EXTRACTED ENTRIES section start

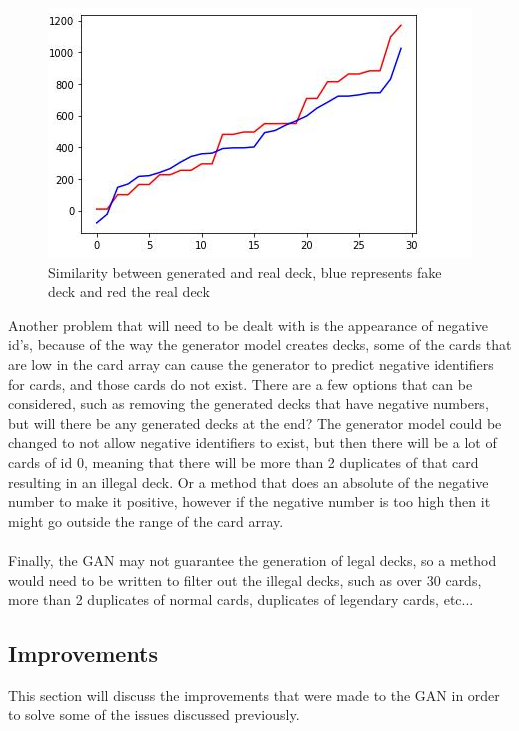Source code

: \documentclass{report} %
\begin{document}
\begin{figure}[H]
\centering
\includegraphics[width=1\textwidth]{initialTraining}
\caption{Similarity between generated and real deck, blue represents fake deck and red the real deck \protect}
 \label{board}
\end{figure}

Another problem that will need to be dealt with is the appearance of negative id's, because of the way the generator model creates decks, some of the cards that are low in the card array can cause the generator to predict negative identifiers for cards, and those cards do not exist. There are a few options that can be considered, such as removing the generated decks that have negative numbers, but will there be any generated decks at the end? The generator model could be changed to not allow negative identifiers to exist, but then there will be a lot of cards of id 0, meaning that there will be more than 2 duplicates of that card resulting in an illegal deck. Or a method that does an absolute of the negative number to make it positive, however if the negative number is too high then it might go outside the range of the card array.\\ \\
Finally, the GAN may not guarantee the generation of legal decks, so a method would need to be written to filter out the illegal decks, such as over 30 cards, more than 2 duplicates of normal cards, duplicates of legendary cards, etc...

\subsection{Improvements}
This section will discuss the improvements that were made to the GAN in order to solve some of the issues discussed previously.
\end{document}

EXTRACTED ENTRIES section end

(AIM OF THE TASK) Transcribe the records above exactly, leaving out every picture.

(WRITTEN SOLUTION)
Source code

: \documentclass{report} %
\begin{document}
\begin{figure}[H]
\centering
\includegraphics[width=1\textwidth]{initialTraining}
\caption{Similarity between generated and real deck, blue represents fake deck and red the real deck \protect}
 \label{board}
\end{figure}

Another problem that will need to be dealt with is the appearance of negative id's, because of the way the generator model creates decks, some of the cards that are low in the card array can cause the generator to predict negative identifiers for cards, and those cards do not exist. There are a few options that can be considered, such as removing the generated decks that have negative numbers, but will there be any generated decks at the end? The generator model could be changed to not allow negative identifiers to exist, but then there will be a lot of cards of id 0, meaning that there will be more than 2 duplicates of that card resulting in an illegal deck. Or a method that does an absolute of the negative number to make it positive, however if the negative number is too high then it might go outside the range of the card array.\\ \\
Finally, the GAN may not guarantee the generation of legal decks, so a method would need to be written to filter out the illegal decks, such as over 30 cards, more than 2 duplicates of normal cards, duplicates of legendary cards, etc...

\subsection{Improvements}
This section will discuss the improvements that were made to the GAN in order to solve some of the issues discussed previously.
\end{document}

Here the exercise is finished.